Firstly, it was apparent that none of the original or subsequently
proposed primary media types would allow any sensible component of
default handling of implicit chemical information contained in a
data file. Secondly, the MIME mechanism operates by assigning three or
four letter filename extensions to the data files, and hence each
primary type must operate within a closely regulated name space
convention. By assigning a primary type CHEMICAL, this name space could
be delegated to the community that defines the media type, rather than
the less manageable Internet community as a whole. Finally, the
adoption of CHEMICAL as a primary media type was seen as the first
step in achieving a closer integration between the exchange of
chemical information via document server systems such as the
World-Wide Web and the exchange of the same data types using electronic
mail mechanisms.
Chemical MIME Types
In the four years or more that have elapsed since the original proposal for chemical MIME
types, their use via the World-Wide Web has become common, but their
application with electronic mail much less so. Listed in Table 1 are the chemical
MIME types which as far as we are aware have actually been used to a greater or
less extent during this period. Suggestions for appropriate programs capable of
processing and/or displaying the molecular content are included in the table. A description of the full definitive list will be published
elsewhere.6 Proposals for additional chemical MIME types should be
addressed to the present authors in the first instance.

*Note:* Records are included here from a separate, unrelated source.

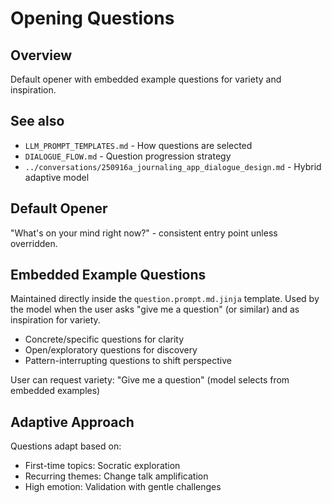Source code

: # Opening Questions

## Overview

Default opener with embedded example questions for variety and inspiration.

## See also

- `LLM_PROMPT_TEMPLATES.md` - How questions are selected
- `DIALOGUE_FLOW.md` - Question progression strategy
- `../conversations/250916a_journaling_app_dialogue_design.md` - Hybrid adaptive model

## Default Opener

"What's on your mind right now?" - consistent entry point unless overridden.

## Embedded Example Questions

Maintained directly inside the `question.prompt.md.jinja` template. Used by the model when the user asks "give me a question" (or similar) and as inspiration for variety.
- Concrete/specific questions for clarity
- Open/exploratory questions for discovery
- Pattern-interrupting questions to shift perspective

User can request variety: "Give me a question" (model selects from embedded examples)

## Adaptive Approach

Questions adapt based on:
- First-time topics: Socratic exploration
- Recurring themes: Change talk amplification
- High emotion: Validation with gentle challenges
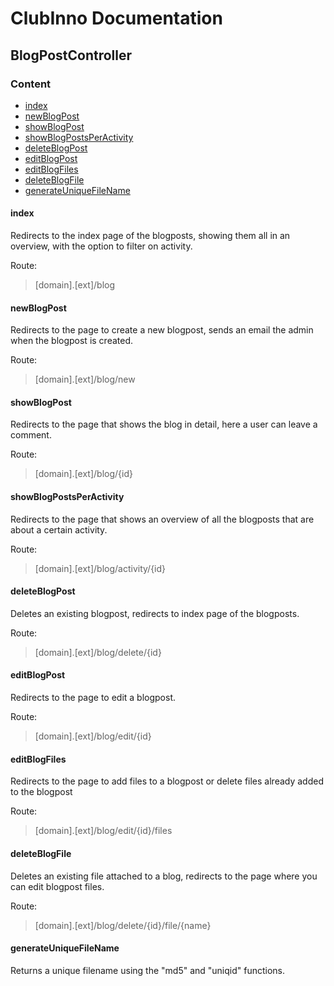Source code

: # ClubInno Documentation
## BlogPostController

### Content
- [index](#index)
- [newBlogPost](#newblogpost)
- [showBlogPost](#showblogpost)
- [showBlogPostsPerActivity](#showblogpostsperactivity)
- [deleteBlogPost](#deleteblogpost)
- [editBlogPost](#editblogpost)
- [editBlogFiles](#editblogfiles)
- [deleteBlogFile](#deleteblogfile)
- [generateUniqueFileName](#generateUniqueFileName)

#### index
Redirects to the index page of the blogposts, showing them all in an overview, with the option to filter on activity.

Route:
> [domain].[ext]/blog

#### newBlogPost
Redirects to the page to create a new blogpost, sends an email the admin when the blogpost is created.

Route:
> [domain].[ext]/blog/new

#### showBlogPost
Redirects to the page that shows the blog in detail, here a user can leave a comment.

Route:
> [domain].[ext]/blog/{id}

#### showBlogPostsPerActivity
Redirects to the page that shows an overview of all the blogposts that are about a certain activity.

Route:
> [domain].[ext]/blog/activity/{id}

#### deleteBlogPost
Deletes an existing blogpost, redirects to index page of the blogposts.

Route:
> [domain].[ext]/blog/delete/{id}

#### editBlogPost
Redirects to the page to edit a blogpost.

Route:
> [domain].[ext]/blog/edit/{id}

#### editBlogFiles
Redirects to the page to add files to a blogpost or delete files already added to the blogpost

Route:
> [domain].[ext]/blog/edit/{id}/files

#### deleteBlogFile
Deletes an existing file attached to a blog, redirects to the page where you can edit blogpost files.

Route:
> [domain].[ext]/blog/delete/{id}/file/{name}

#### generateUniqueFileName
Returns a unique filename using the "md5" and "uniqid" functions.



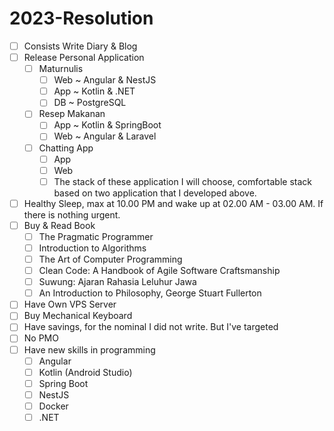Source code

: # 2023-Resolution

- [ ] Consists Write Diary & Blog
- [ ] Release Personal Application
  - [ ] Maturnulis
    - [ ] Web ~ Angular & NestJS
    - [ ] App ~ Kotlin & .NET
    - [ ] DB ~ PostgreSQL
  - [ ] Resep Makanan
    - [ ] App ~ Kotlin & SpringBoot
    - [ ] Web ~ Angular & Laravel
  - [ ] Chatting App
    - [ ] App
    - [ ] Web
    - [ ] The stack of these application I will choose, comfortable stack based on two application that I developed above.
- [ ] Healthy Sleep, max at 10.00 PM and wake up at 02.00 AM - 03.00 AM. If there is nothing urgent.
- [ ] Buy & Read Book
  - [ ] The Pragmatic Programmer
  - [ ] Introduction to Algorithms
  - [ ] The Art of Computer Programming
  - [ ] Clean Code: A Handbook of Agile Software Craftsmanship
  - [ ] Suwung: Ajaran Rahasia Leluhur Jawa
  - [ ] An Introduction to Philosophy, George Stuart Fullerton
- [ ] Have Own VPS Server
- [ ] Buy Mechanical Keyboard
- [ ] Have savings, for the nominal I did not write. But I've targeted
- [ ] No PMO
- [ ] Have new skills in programming
  - [ ] Angular
  - [ ] Kotlin (Android Studio)
  - [ ] Spring Boot
  - [ ] NestJS
  - [ ] Docker
  - [ ] .NET
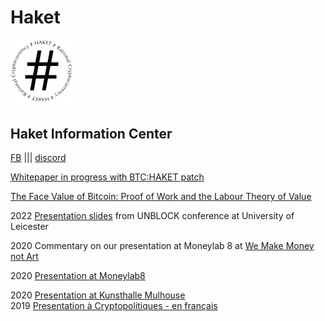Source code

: # Haket
<img src="haket_logo.png" alt="HAKET" width="100"/>

## Haket Information Center 
[FB](https://web.facebook.com/pg/HaketRC/about/) ||| [discord](https://discord.gg/NvwzFMW5pR)  

[Whitepaper in progress with BTC:HAKET patch](https://pad.riseup.net/p/r.76989f4d4d317f98c4269995a09720cd)  

[The Face Value of Bitcoin: Proof of Work and the Labour Theory of Value](https://www.newsclick.in/face-value-bitcoin-proof-work-and-labour-theory-value)

2022 [Presentation slides](https://unblock-haket.surge.sh/) from UNBLOCK conference at University of Leicester 

2020 Commentary on our presentation at Moneylab 8 at [We Make Money not Art](https://we-make-money-not-art.com/value-extraction-and-the-workforce-of-the-cryptocene/)   

2020 [Presentation at Moneylab8](https://youtu.be/eAIrMqbwgFY?t=3118)   

2020 [Presentation at Kunsthalle Mulhouse](http://kunsthallemulhouse.com/oeuvres/haket-rational-cryptocurrency/algotaylorism14/)   
2019 [Presentation à Cryptopolitiques - en français](https://www.youtube.com/watch?v=Q6VI6_KtIqc)  
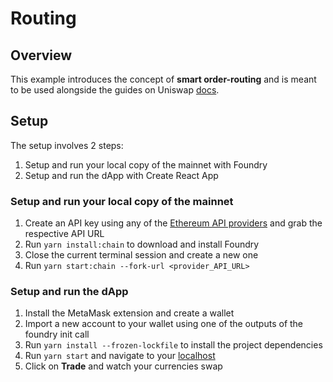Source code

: # Routing

## Overview

This example introduces the concept of **smart order-routing** and is meant to be used alongside the guides on Uniswap [docs](https://docs.uniswap.org/).
## Setup
The setup involves 2 steps:
1. Setup and run your local copy of the mainnet with Foundry
2. Setup and run the dApp with Create React App

### Setup and run your local copy of the mainnet

1. Create an API key using any of the [Ethereum API providers](https://docs.ethers.io/v5/api/providers/) and grab the respective API URL
2. Run `yarn install:chain` to download and install Foundry
3. Close the current terminal session and create a new one
4. Run `yarn start:chain --fork-url <provider_API_URL>`

### Setup and run the dApp
1. Install the MetaMask extension and create a wallet
2. Import a new account to your wallet using one of the outputs of the foundry init call
3. Run `yarn install --frozen-lockfile` to install the project dependencies
4. Run `yarn start` and navigate to your [localhost](http://localhost:3000/)
5. Click on **Trade** and watch your currencies swap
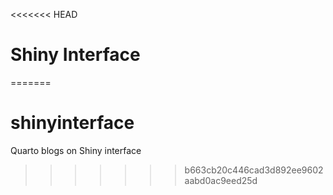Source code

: <<<<<<< HEAD
# Shiny Interface
=======
# shinyinterface
Quarto blogs on Shiny interface
>>>>>>> b663cb20c446cad3d892ee9602aabd0ac9eed25d
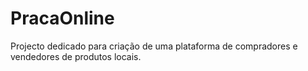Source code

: # PracaOnline
Projecto dedicado para criação de uma plataforma de compradores e vendedores de produtos locais.
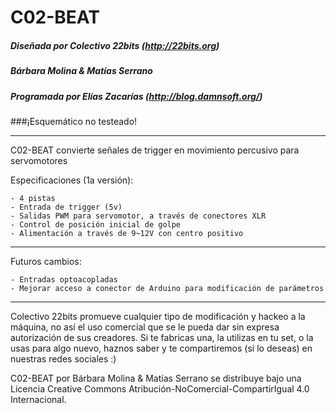 
# C02-BEAT

##### Diseñada por Colectivo 22bits (http://22bits.org)
##### Bárbara Molina & Matías Serrano
##### Programada por Elías Zacarías (http://blog.damnsoft.org/)

###¡Esquemático no testeado!

_______________________

C02-BEAT convierte señales de trigger en movimiento percusivo para servomotores

  Especificaciones (1a versión):

    - 4 pistas 
    - Entrada de trigger (5v)
    - Salidas PWM para servomotor, a través de conectores XLR
    - Control de posición inicial de golpe
    - Alimentación a través de 9~12V con centro positivo
        
_______________________

Futuros cambios:

    - Entradas optoacopladas
    - Mejorar acceso a conector de Arduino para modificación de parámetros
    
_______________________

Colectivo 22bits promueve cualquier tipo de modificación y hackeo a la máquina, no así el uso comercial que se le pueda dar sin expresa autorización de sus creadores. Si te fabricas una, la utilizas en tu set, o la usas para algo nuevo, haznos saber y te compartiremos (si lo deseas) en nuestras redes sociales :)    

C02-BEAT por Bárbara Molina & Matías Serrano se distribuye bajo una Licencia Creative Commons Atribución-NoComercial-CompartirIgual 4.0 Internacional.    
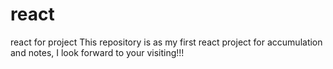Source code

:# react
react for project
This repository is as my first react project for accumulation and notes, I look forward to your visiting!!!
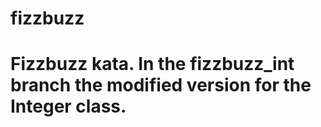 # fizzbuzz
# Fizzbuzz kata. In the fizzbuzz_int branch the modified version for the Integer class.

These MIME types can be further
sub-divided into three categories.
- chemical MIME types which have been configured for Web (HTTP) document servers operating on
an Internet-wide scale, ie associated with publically published documents. Such configuration
is normally accomplished via a privileged account, and the use of standard types is essential
so that different servers allow documents of the same type to be access by remote users
in an identical manner. The precise manner in which any individual server is
configured may differ, but a typical entry in a "mine.types" configuration file might
appear as follows
chemical/x-mdl-molfile mol
This simply serves as an instruction to the server that any document associated with a filename
extension .mol is issued upon request with a document header containing a specification of
the MIME type as chemical/x-mdl-molfile
- It is common for Intranet systems, ie those associated with documents which are only
accessible in a controlled private environment, to define additional non-standard MIME
types for local use. The responsibility for coordinating the use of such private types lies
entirely within the organisation, and is to be contrasted with the use of public types, for which
articles such as this serve to co-ordinate globally.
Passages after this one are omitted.